1.05 - Lymphocyte Development II Flashcards
Describe MHC Class I
Expressed on all nucleated cells
Present antigen peptides to CD8+ T cells
Describe MHC Class II
Expressed on antigen presenting cells (B cells, DC, Macrophages)
Present antigen peptides to CD4+ T cells
What are the two locations for T cell development
Derived from progenitors that arise from pluripotent haemopoietic stem cells in the bone marrow
Migrate to the thymus –> followed by differentiation
Describe the thymus
Organ in the upper anterior thorax
Two distinct regions regions: Thymic Cortex & Thymic Medulla
Colonised by Thymocytes (committed to T-cell lineage)
Thymocytes influence development of thymic epithelial cells (required for thymocyte survival)
Describe the four stages of Double Negative Thymocyte development
DN1:
- Most immature cortical thymocytes
- Germline congifuration
- No expression of TCR or co-receptors
DN2: Pro T Cell
- Expression of recombination activation genes (RAG-1, RAG-2)
- Rearrangement of T cell receptor beta chain
- Dbeta to Jbeta first
DN3: Pre T Cell
- Continued gene rearrangement (Vbeta to DJbeta)
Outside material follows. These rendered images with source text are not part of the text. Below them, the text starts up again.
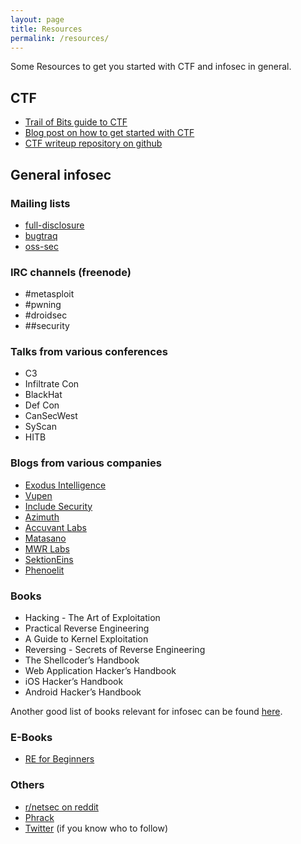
 ```yaml
---
layout: page
title: Resources
permalink: /resources/
---
```


Some Resources to get you started with CTF and infosec in general.

## CTF
- [Trail of Bits guide to CTF](https://trailofbits.github.io/ctf/)
- [Blog post on how to get started with CTF](http://www.endgame.com/blog/how-to-get-started-in-ctf.html)
- [CTF writeup repository on github](https://github.com/ctfs/write-ups)

## General infosec

### Mailing lists
- [full-disclosure](http://seclists.org/fulldisclosure/)
- [bugtraq](http://seclists.org/bugtraq/)
- [oss-sec](http://seclists.org/oss-sec/)

### IRC channels (freenode)
- \#metasploit
- \#pwning
- \#droidsec
- \#\#security

### Talks from various conferences
- C3
- Infiltrate Con
- BlackHat
- Def Con
- CanSecWest
- SyScan
- HITB

### Blogs from various companies
- [Exodus Intelligence](http://blog.exodusintel.com/)
- [Vupen](http://www.vupen.com/blog/)
- [Include Security](http://blog.includesecurity.com/)
- [Azimuth](http://blog.azimuthsecurity.com/)
- [Accuvant Labs](http://www.accuvant.com/blog/)
- [Matasano](http://matasano.com/research/)
- [MWR Labs](http://labs.mwrinfosecurity.com/blog)
- [SektionEins](https://www.sektioneins.de/en/categories/blog.html)
- [Phenoelit](http://phenoelit.org/blog/)

### Books
- Hacking - The Art of Exploitation
- Practical Reverse Engineering
- A Guide to Kernel Exploitation
- Reversing - Secrets of Reverse Engineering
- The Shellcoder’s Handbook
- Web Application Hacker’s Handbook
- iOS Hacker’s Handbook
- Android Hacker’s Handbook

Another good list of books relevant for infosec can be found [here](http://dfir.org/?q=node/8).

### E-Books
- [RE for Beginners](http://yurichev.com/writings/RE_for_beginners-en.pdf)

### Others
- [r/netsec on reddit](http://www.reddit.com/r/netsec/)
- [Phrack](http://www.phrack.org/)
- [Twitter](https://twitter.com) (if you know who to follow)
- Cells that fail to make a successful beta gene rearrangement sat at DN3 stage and die by apoptosis
DN4:
- Proliferation
DN = Double Negative Thymocyte
Describe the Pre-T cell receptor
Inhibition of beta chain recombination
Proliferation of pre-T cells
Stimulation of alpha chain recombination
Expression of CD4 and CD8
Describe alpha chain gene rearrangement
Expression of RAG-1 and RAG-2 proteins
No D segments
Joining of V and J segments
Formation of the complex alpha/beta TCR leads to co-expression with CD3 and z proteins on the cell surface
RAG expression down regulated, alpha chain gene rearrangement ceases
Thymocyte now responsive to antigens
Alpha chain rearrangement continues until either a productive rearrangement with a positive selection or the cell dies by apoptosis
Describe antigen recognition by T cells
TCR recognises short amino acid sequences
Protein must be unfolded and processed into fragments
Peptides only recognised when bound to an MHC molecule
Describe Positive selection of T cells
Double positive cells interact with MHC Class I and II molecules expressed on thymic epithelial cells
Thymocytes with a TCR that binds self peptide-Self MHC with low avidity survive
Thymocytes with a TCR that does not recognise self-MHC die by apoptosis
Describe Negative Selection of T cells
Thymocytes that bind strongly to self-peptide-self-MHC complex die by apoptosis
This removes cells that are potentially auto reactive against self antigens
T Cells with low affinity for the complex do not receive survival signal and undergo apoptosis
T cells that don’t recognise MHC undergo apoptosis
Remaining T cells go on to mature in the thymus and migrate to periphery.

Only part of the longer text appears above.